Tally the lines of the listing that contain the word "tabular", then give the total and nothing else.

------------------------

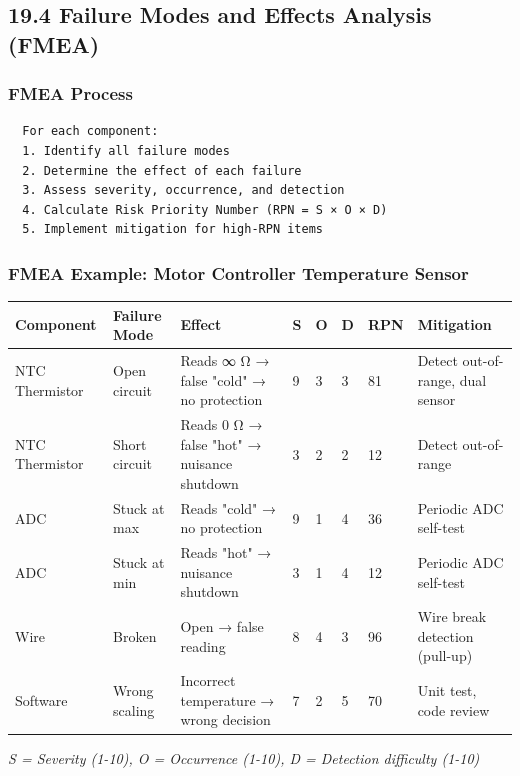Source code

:\documentclass[11pt,a4paper]{book}
\begin{document}
\begin{itemize}
\medskip\noindent\hrulefill\medskip

\subsection{19.4 Failure Modes and Effects Analysis (FMEA)}

\subsubsection{FMEA Process}

\begin{lstlisting}
  For each component:
  1. Identify all failure modes
  2. Determine the effect of each failure
  3. Assess severity, occurrence, and detection
  4. Calculate Risk Priority Number (RPN = S × O × D)
  5. Implement mitigation for high-RPN items
\end{lstlisting}

\subsubsection{FMEA Example: Motor Controller Temperature Sensor}

\begin{center}
\begin{tabular}{|l|l|l|l|l|l|l|l|}
\hline
Component & Failure Mode & Effect & S & O & D & RPN & Mitigation \\
\hline
NTC Thermistor & Open circuit & Reads ∞ Ω → false "cold" → no protection & 9 & 3 & 3 & 81 & Detect out-of-range, dual sensor \\
NTC Thermistor & Short circuit & Reads 0 Ω → false "hot" → nuisance shutdown & 3 & 2 & 2 & 12 & Detect out-of-range \\
ADC & Stuck at max & Reads "cold" → no protection & 9 & 1 & 4 & 36 & Periodic ADC self-test \\
ADC & Stuck at min & Reads "hot" → nuisance shutdown & 3 & 1 & 4 & 12 & Periodic ADC self-test \\
Wire & Broken & Open → false reading & 8 & 4 & 3 & 96 & Wire break detection (pull-up) \\
Software & Wrong scaling & Incorrect temperature → wrong decision & 7 & 2 & 5 & 70 & Unit test, code review \\
\hline
\end{tabular}
\end{center}

\textit{S = Severity (1-10), O = Occurrence (1-10), D = Detection difficulty (1-10)}


\end{itemize}
\end{document}
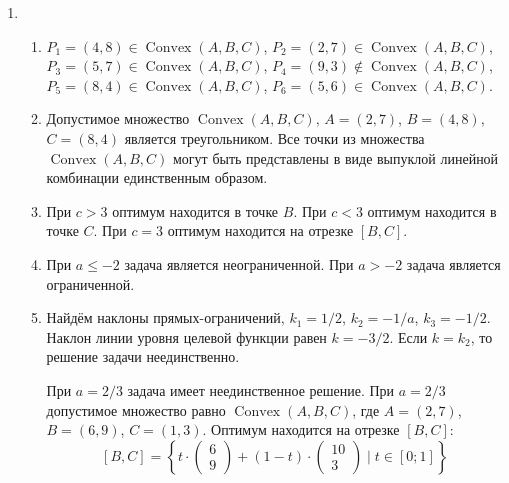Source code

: \documentclass[12pt]{article}
\DeclareMathOperator{\Convex}{Convex}
\DeclareMathOperator{\hull}{\Convex}
\begin{document}
\begin{enumerate}
  \item %
  \begin{enumerate}
    \item $P_1 = (4, 8)  \in \hull(A, B, C)$, $P_2 = (2, 7)  \in \hull(A, B, C)$, 
    $P_3 = (5, 7) \in \hull(A, B, C)$, $P_4 = (9, 3) \notin \hull(A, B, C)$,
    $P_5 = (8, 4) \in \hull(A, B, C)$, $P_6 = (5, 6)  \in \hull(A, B, C)$. 
    \item Допустимое множество $\hull(A, B, C)$, $A = (2, 7)$, $B = (4, 8)$, $C = (8, 4)$  является треугольником. 
    Все точки из множества $\hull(A, B, C)$ могут быть представлены в виде выпуклой линейной комбинации единственным образом. 
    \item При $c > 3$ оптимум находится в точке $B$. 
    При $c < 3$ оптимум находится в точке $C$. 
    При $c = 3$ оптимум находится на отрезке $[B, C]$.
    \item При $a \leq -2$ задача является неограниченной. 
    При $a > -2$ задача является ограниченной. 
    \item Найдём наклоны прямых-ограничений, $k_1 = 1/2$, $k_2 = -1/a$, $k_3 = -1/2$.
    Наклон линии уровня целевой функции равен $k = -3/2$.
    Если $k = k_2$, то решение задачи неединственно.
    
    При $a = 2/3$ задача имеет неединственное решение. 
    При $a = 2/3$ допустимое множество равно $\hull(A, B, C)$, где $A = (2, 7)$, $B = (6, 9)$, $C=(1, 3)$. 
    Оптимум находится на отрезке $[B, C]$:
    \[
    [B, C] =  \left\{  t \cdot \begin{pmatrix}
      6 \\
      9
    \end{pmatrix}  + (1 - t)  \cdot \begin{pmatrix}
      10 \\
      3
    \end{pmatrix}   \mid t \in [0;1] \right\}
    \]


\end{enumerate}
\end{enumerate}
\end{document}
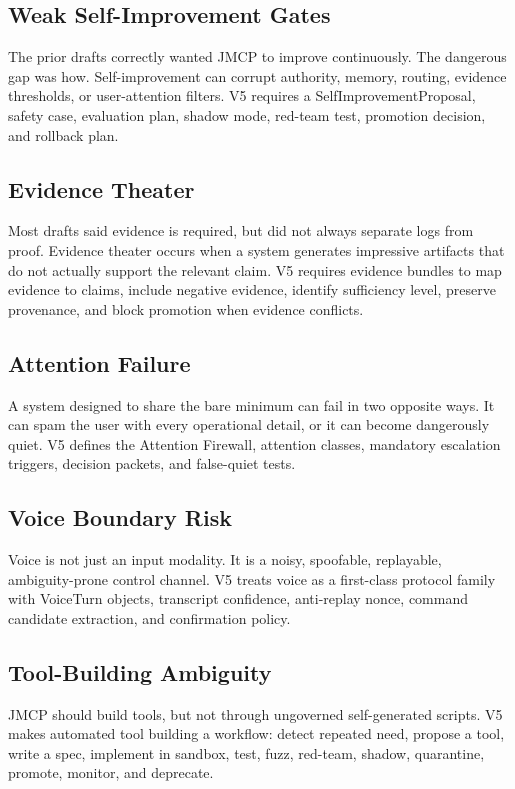 \documentclass[12pt,journal,onecolumn,draftclsnofoot]{IEEEtran}
\begin{document}
\subsection{Weak Self-Improvement Gates}
The prior drafts correctly wanted JMCP to improve continuously. The dangerous gap was how. Self-improvement can corrupt authority, memory, routing, evidence thresholds, or user-attention filters. V5 requires a SelfImprovementProposal, safety case, evaluation plan, shadow mode, red-team test, promotion decision, and rollback plan.

\subsection{Evidence Theater}
Most drafts said evidence is required, but did not always separate logs from proof. Evidence theater occurs when a system generates impressive artifacts that do not actually support the relevant claim. V5 requires evidence bundles to map evidence to claims, include negative evidence, identify sufficiency level, preserve provenance, and block promotion when evidence conflicts.

\subsection{Attention Failure}
A system designed to share the bare minimum can fail in two opposite ways. It can spam the user with every operational detail, or it can become dangerously quiet. V5 defines the Attention Firewall, attention classes, mandatory escalation triggers, decision packets, and false-quiet tests.

\subsection{Voice Boundary Risk}
Voice is not just an input modality. It is a noisy, spoofable, replayable, ambiguity-prone control channel. V5 treats voice as a first-class protocol family with VoiceTurn objects, transcript confidence, anti-replay nonce, command candidate extraction, and confirmation policy.

\subsection{Tool-Building Ambiguity}
JMCP should build tools, but not through ungoverned self-generated scripts. V5 makes automated tool building a workflow: detect repeated need, propose a tool, write a spec, implement in sandbox, test, fuzz, red-team, shadow, quarantine, promote, monitor, and deprecate.
\end{document}
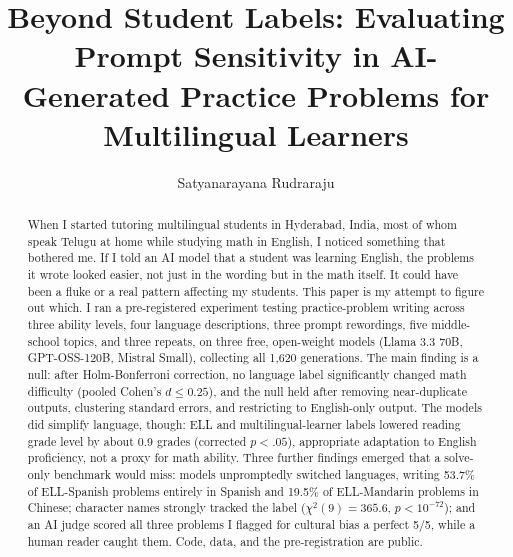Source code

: \documentclass[runningheads]{llncs}
\begin{document}
\title{Beyond Student Labels: Evaluating Prompt Sensitivity in AI-Generated Practice Problems for Multilingual Learners}

\author{Satyanarayana Rudraraju}


\maketitle

\begin{abstract}
When I started tutoring multilingual students in Hyderabad, India, most of whom speak Telugu at home while studying math in English, I noticed something that bothered me. If I told an AI model that a student was learning English, the problems it wrote looked easier, not just in the wording but in the math itself. It could have been a fluke or a real pattern affecting my students. This paper is my attempt to figure out which. I ran a pre-registered experiment testing practice-problem writing across three ability levels, four language descriptions, three prompt rewordings, five middle-school topics, and three repeats, on three free, open-weight models (Llama 3.3 70B, GPT-OSS-120B, Mistral Small), collecting all 1,620 generations. The main finding is a null: after Holm-Bonferroni correction, no language label significantly changed math difficulty (pooled Cohen's $d \leq 0.25$), and the null held after removing near-duplicate outputs, clustering standard errors, and restricting to English-only output. The models did simplify language, though: ELL and multilingual-learner labels lowered reading grade level by about 0.9 grades (corrected $p<.05$), appropriate adaptation to English proficiency, not a proxy for math ability. Three further findings emerged that a solve-only benchmark would miss: models unpromptedly switched languages, writing 53.7\% of ELL-Spanish problems entirely in Spanish and 19.5\% of ELL-Mandarin problems in Chinese; character names strongly tracked the label ($\chi^2(9)=365.6$, $p<10^{-72}$); and an AI judge scored all three problems I flagged for cultural bias a perfect 5/5, while a human reader caught them. Code, data, and the pre-registration are public.

\end{abstract}
\end{document}
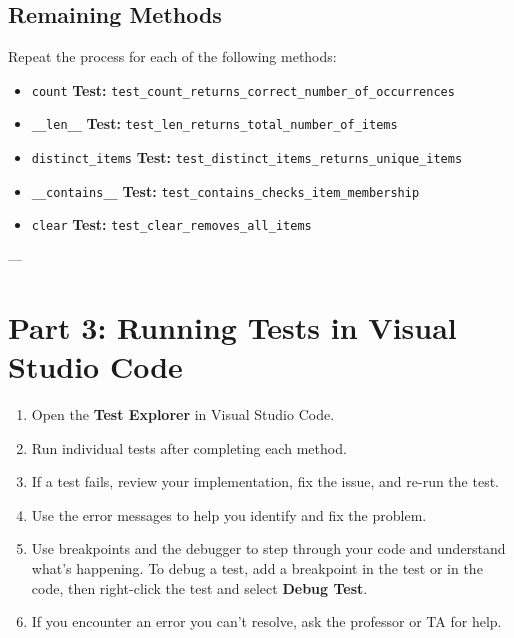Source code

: \documentclass[12pt]{article}
\begin{document}
\subsection*{Remaining Methods}
Repeat the process for each of the following methods:
\begin{itemize}
    \item \texttt{count} \hspace{1cm} \textbf{Test:} \texttt{test\_count\_returns\_correct\_number\_of\_occurrences}
    \item \texttt{\_\_len\_\_} \hspace{1cm} \textbf{Test:} \texttt{test\_len\_returns\_total\_number\_of\_items}
    \item \texttt{distinct\_items} \hspace{1cm} \textbf{Test:} \texttt{test\_distinct\_items\_returns\_unique\_items}
    \item \texttt{\_\_contains\_\_} \hspace{1cm} \textbf{Test:} \texttt{test\_contains\_checks\_item\_membership}
    \item \texttt{clear} \hspace{1cm} \textbf{Test:} \texttt{test\_clear\_removes\_all\_items}
\end{itemize}

---

\section*{Part 3: Running Tests in Visual Studio Code}

\begin{enumerate}
    \item Open the \textbf{Test Explorer} in Visual Studio Code.
    \item Run individual tests after completing each method.
    \item If a test fails, review your implementation, fix the issue, and re-run the test.
    \item Use the error messages to help you identify and fix the problem. 
    \item Use breakpoints and the debugger to step through your code and understand what's happening. To debug a test, add a breakpoint in the test or in the code, then right-click the test and select \textbf{Debug Test}.
    \item If you encounter an error you can't resolve, ask the professor or TA for help.
\end{enumerate}
\end{document}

------------------------

Solution for this exercise: 2